To the extent that petitioner implicitly claims entitlement to a special verdict, this argument is without merit. As the government notes, the evidence at trial showed that Brown personally robbed various victims at gunpoint and that he entered the warehouse where the sting operation was set-up in an attempt to possess narcotics. This evidence was sufficient for a jury to convict the defendant as a principal on the robbery conspiracy, as well as the conspiracy and attempt to possess with the intent to distribute narcotics charges. In addition, under the United States Sentencing Guidelines, the sentences for these counts do not differ based on the distinction between principal and aider and abettor, and no adjustments were made that were role-dependent. See, e.g., Virella v. United States, 750 F. Supp. 111, 116 (S.D.N.Y. 1990) (stating that special verdicts are generally appropriate "only when the information sought is relevant to the sentence to be imposed"). Because petitioner was not prejudiced by the lack of specificity in the jury's findings, his related ineffective assistance of counsel claim must fail.

In rejecting the probation department's recommended three level adjustment under U.S.S.G. § 3B1.1(b), Judge Nickerson specifically found that "Brown was an active member [in the conspiracy], but not a leader or a manager." United States v. Cambrelen, 29 F. Supp. 2d 120, 128 (E.D.N.Y. 1998).

III. Additional Claims

Petitioner also claims that his sentence should be vacated under the reasoning of Thomas, 274 F.3d 655, and Guevara, 277 F.3d 111. Pet. Apr. 27, 20002 Mot 3-6. Both of these cases came down in the wake of Apprendi and were effected by the Supreme Court's subsequent rulings in Harris v. United States, 536 U.S. 545 (2002), and United States v. Cotton, 535 U.S. 625 (2002). In light of those later opinions, the Second Circuit reversed its initial holding in Guevara on the ground that "for reasons evident in Cotton . . . Guevara cannot establish that any error seriously affected the fairness of judicial proceedings."Guevara, 298 F.3d 124, 126 (2d Cir. 2002). Unlike Guevara, the iteration of Thomas cited by defendant was final and remains good law. Nevertheless, Thomas, like Apprendi, applies only to those cases where the quantity of drugs involved in a crime is used to impose a sentence above the statutory maximum that would apply for an indeterminate quantity of drugs. Thomas, 274 F.3d at 667. As noted in petitioner's direct appeal, "[t]he district court's finding as to the quantity of narcotics for which they were responsible did not trigger the statutory 10-year mandatory minimum, and defendants were not sentenced above the statutory maximum. Accordingly,Apprendi is inapplicable." Cambrelen, 5 Fed. Appx. at 35. For the same reasons, Thomas also does not apply.
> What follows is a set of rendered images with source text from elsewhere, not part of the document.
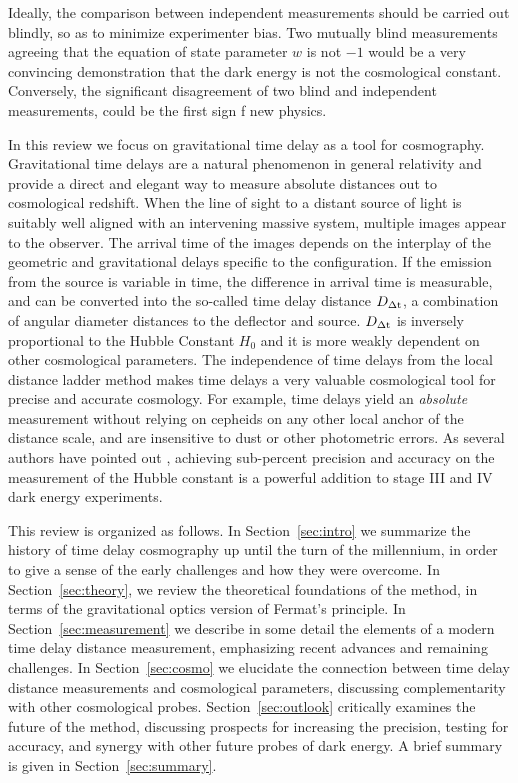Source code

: Ideally, the comparison between independent measurements should be
carried out blindly, so as to minimize experimenter bias. Two mutually
blind measurements agreeing that the equation of state parameter $w$
is not $-1$ would be a very convincing demonstration that the dark
energy is not the cosmological constant. Conversely, the significant
disagreement of two blind and independent measurements, could be the
first sign f new physics.

In this review we focus on gravitational time delay as a tool for
cosmography.  Gravitational time delays are a natural phenomenon in
general relativity and provide a direct and elegant way to measure
absolute distances out to cosmological redshift. When the line of
sight to a distant source of light is suitably well aligned with an
intervening massive system, multiple images appear to the
observer. The arrival time of the images depends on the interplay of
the geometric and gravitational delays specific to the
configuration. If the emission from the source is variable in time,
the difference in arrival time is measurable, and can be converted
into the so-called time delay distance $D_{\Delta{\rm t}}$, a combination of
angular diameter distances to the deflector and source. $D_{\Delta{\rm t}}$ is
inversely proportional to the Hubble Constant $H_0$ and it is more
weakly dependent on other cosmological parameters. The independence of
time delays from the local distance ladder method makes time delays a
very valuable cosmological tool for precise and accurate
cosmology. For example, time delays yield an {\it absolute}
measurement without relying on cepheids on any other local anchor of
the distance scale, and are insensitive to dust or other photometric
errors.  As several authors have pointed out
\citep{Lin11,Suy++12,Wei++13}, achieving sub-percent precision and
accuracy on the measurement of the Hubble constant is a powerful
addition to stage III and IV dark energy experiments.

This review is organized as follows. In Section~\ref{sec:intro} we
summarize the history of time delay cosmography up until the turn of
the millennium, in order to give a sense of the early challenges and
how they were overcome. In Section~\ref{sec:theory}, we review the
theoretical foundations of the method, in terms of the gravitational
optics version of Fermat's principle. In Section~\ref{sec:measurement}
we describe in some detail the elements of a modern time delay
distance measurement, emphasizing recent advances and remaining
challenges. In Section~\ref{sec:cosmo} we elucidate the connection
between time delay distance measurements and cosmological parameters,
discussing complementarity with other cosmological
probes. Section~\ref{sec:outlook} critically examines the future of
the method, discussing prospects for increasing the precision, testing
for accuracy, and synergy with other future probes of dark energy. A
brief summary is given in Section~\ref{sec:summary}.

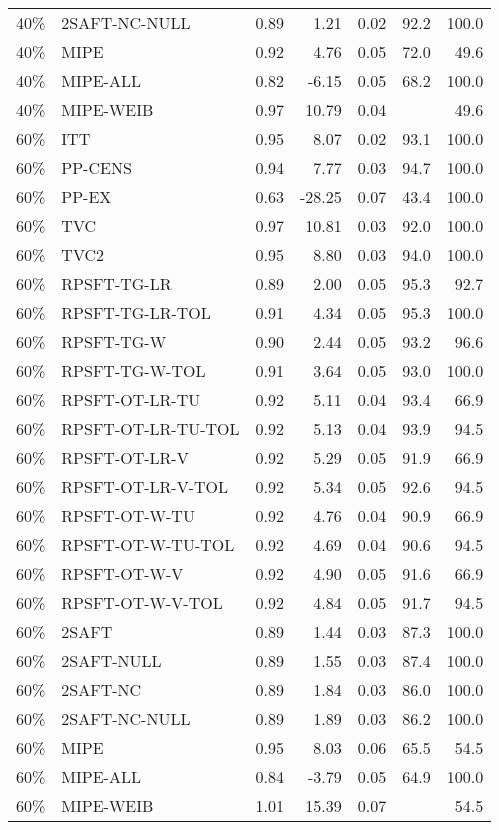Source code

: \begin{table}[ht]
{\begin{tabular}{llrrrrr}
  40\% & 2SAFT-NC-NULL & 0.89 & 1.21 & 0.02 & 92.2 & 100.0 \\ 
  40\% & MIPE & 0.92 & 4.76 & 0.05 & 72.0 & 49.6 \\ 
  40\% & MIPE-ALL & 0.82 & -6.15 & 0.05 & 68.2 & 100.0 \\ 
  40\% & MIPE-WEIB & 0.97 & 10.79 & 0.04 &  & 49.6 \\ 
   \hline
60\% & ITT & 0.95 & 8.07 & 0.02 & 93.1 & 100.0 \\ 
  60\% & PP-CENS & 0.94 & 7.77 & 0.03 & 94.7 & 100.0 \\ 
  60\% & PP-EX & 0.63 & -28.25 & 0.07 & 43.4 & 100.0 \\ 
  60\% & TVC & 0.97 & 10.81 & 0.03 & 92.0 & 100.0 \\ 
  60\% & TVC2 & 0.95 & 8.80 & 0.03 & 94.0 & 100.0 \\ 
   \hline
60\% & RPSFT-TG-LR & 0.89 & 2.00 & 0.05 & 95.3 & 92.7 \\ 
  60\% & RPSFT-TG-LR-TOL & 0.91 & 4.34 & 0.05 & 95.3 & 100.0 \\ 
  60\% & RPSFT-TG-W & 0.90 & 2.44 & 0.05 & 93.2 & 96.6 \\ 
  60\% & RPSFT-TG-W-TOL & 0.91 & 3.64 & 0.05 & 93.0 & 100.0 \\ 
  60\% & RPSFT-OT-LR-TU & 0.92 & 5.11 & 0.04 & 93.4 & 66.9 \\ 
  60\% & RPSFT-OT-LR-TU-TOL & 0.92 & 5.13 & 0.04 & 93.9 & 94.5 \\ 
  60\% & RPSFT-OT-LR-V & 0.92 & 5.29 & 0.05 & 91.9 & 66.9 \\ 
  60\% & RPSFT-OT-LR-V-TOL & 0.92 & 5.34 & 0.05 & 92.6 & 94.5 \\ 
   \hline
60\% & RPSFT-OT-W-TU & 0.92 & 4.76 & 0.04 & 90.9 & 66.9 \\ 
  60\% & RPSFT-OT-W-TU-TOL & 0.92 & 4.69 & 0.04 & 90.6 & 94.5 \\ 
  60\% & RPSFT-OT-W-V & 0.92 & 4.90 & 0.05 & 91.6 & 66.9 \\ 
  60\% & RPSFT-OT-W-V-TOL & 0.92 & 4.84 & 0.05 & 91.7 & 94.5 \\ 
   \hline
60\% & 2SAFT & 0.89 & 1.44 & 0.03 & 87.3 & 100.0 \\ 
  60\% & 2SAFT-NULL & 0.89 & 1.55 & 0.03 & 87.4 & 100.0 \\ 
  60\% & 2SAFT-NC & 0.89 & 1.84 & 0.03 & 86.0 & 100.0 \\ 
  60\% & 2SAFT-NC-NULL & 0.89 & 1.89 & 0.03 & 86.2 & 100.0 \\ 
  60\% & MIPE & 0.95 & 8.03 & 0.06 & 65.5 & 54.5 \\ 
  60\% & MIPE-ALL & 0.84 & -3.79 & 0.05 & 64.9 & 100.0 \\ 
  60\% & MIPE-WEIB & 1.01 & 15.39 & 0.07 &  & 54.5 \\ 
   \hline
\end{tabular}
}
\end{table}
Petitioner's final claim is that "Counts [four and five] violate the double jeopardy clause because they twice charge Petitioner under 18 U.S.C. § 924(c)(1) for possessing the same firearm." Pet. April 28, 2002 Mot. 2. Petitioner states incorrectly that there are "two predicate offenses (1) possession of a drug with intent to distribute [count four] and (2) distribution of the drug [count five] and a single gun continually possessed." Id. He cites United States v. Finley, 245 F.3d 199 (2d Cir. 1999), for the proposition that § 924(c)(1) does not warrant conviction:

on two counts of possession of firearm during and in relation to a crime of drug trafficking, though there were two predicate offenses, possession of a drug with intent to distribute and distribution of the drug, where there was a single gun continually possessed, the predicate offenses were simultaneous or nearly so, they consisted of virtually the same conduct with the same criminal motivation, and one of them was a continuing offense.
Id. at 2-3. The defendant in Finley was charged with two separate counts of possession of a firearm during and in relation to a crime of drug trafficking. In other words, the two charges stemmed from "simultaneous predicate offenses consisting of virtually the same conduct." Id. at 207. In this case, the relevant indictments charge that petitioner "did knowingly and intentionally use and carry a firearm during and in relation to a drug trafficking crime, to wit, the crime charged in Count One, and a crime of violence, to wit, the crime charged in Count Two above" and "did knowingly and intentionally carry a firearm during and in relation to a drug trafficking crime, to wit, the crime charged in Count Three above." Gov't's Resp. Ex. 2. Counts one and two charged claimant with conspiring to possess with intent to distribute cocaine and conspiring to rob several apartments over a two and a half year period from January 1994 until his arrest on November 9, 1996. Count three relates to the November 9, 1996, reverse sting that resulted in the charges of attempt to possess cocaine with intent to distribute cocaine. Though the events of November 9, 1996, were no doubt a part of the continuing conspiracies charged in counts one and two, evidence was introduced at trial demonstrating multiple distinct robberies and drug-related acts separate and apart from the November 9th events. There was evidence at trial that during several of those other crimes, petitioner was armed. Whether or not petitioner was armed with the same gun in these separate instances is irrelevant. The jury was charged to and ultimately found that petitioner knowingly and intentionally carried a firearm during and in relation to multiple crimes (including, but not limited to, the November 9, 1996 attempt to possess cocaine). As a result, Finley is inapposite and petitioner does not present a valid double-jeopardy argument.

CONCLUSION

For the reasons stated above, claimants § 2255 motion to vacate his sentence is denied and his petition is dismissed. A certificate of appealability shall not issue. See 28 U.S.C. § 2253. The Clerk of the Court is directed to close the case.

SO ORDERED.


Summaries of

Brown v. U.S.

United States District Court, E.D. New York
May 20, 2008
01 CV 7350 (RJD) (E.D.N.Y. May. 20, 2008)
Case details for

Brown v. U.S.

Case Details

Full title:EDDIE BROWN, Petitioner, v. UNITED STATES OF AMERICA, Respondent

Court:United States District Court, E.D. New York

Date published: May 20, 2008

Citations

01 CV 7350 (RJD) (E.D.N.Y. May. 20, 2008)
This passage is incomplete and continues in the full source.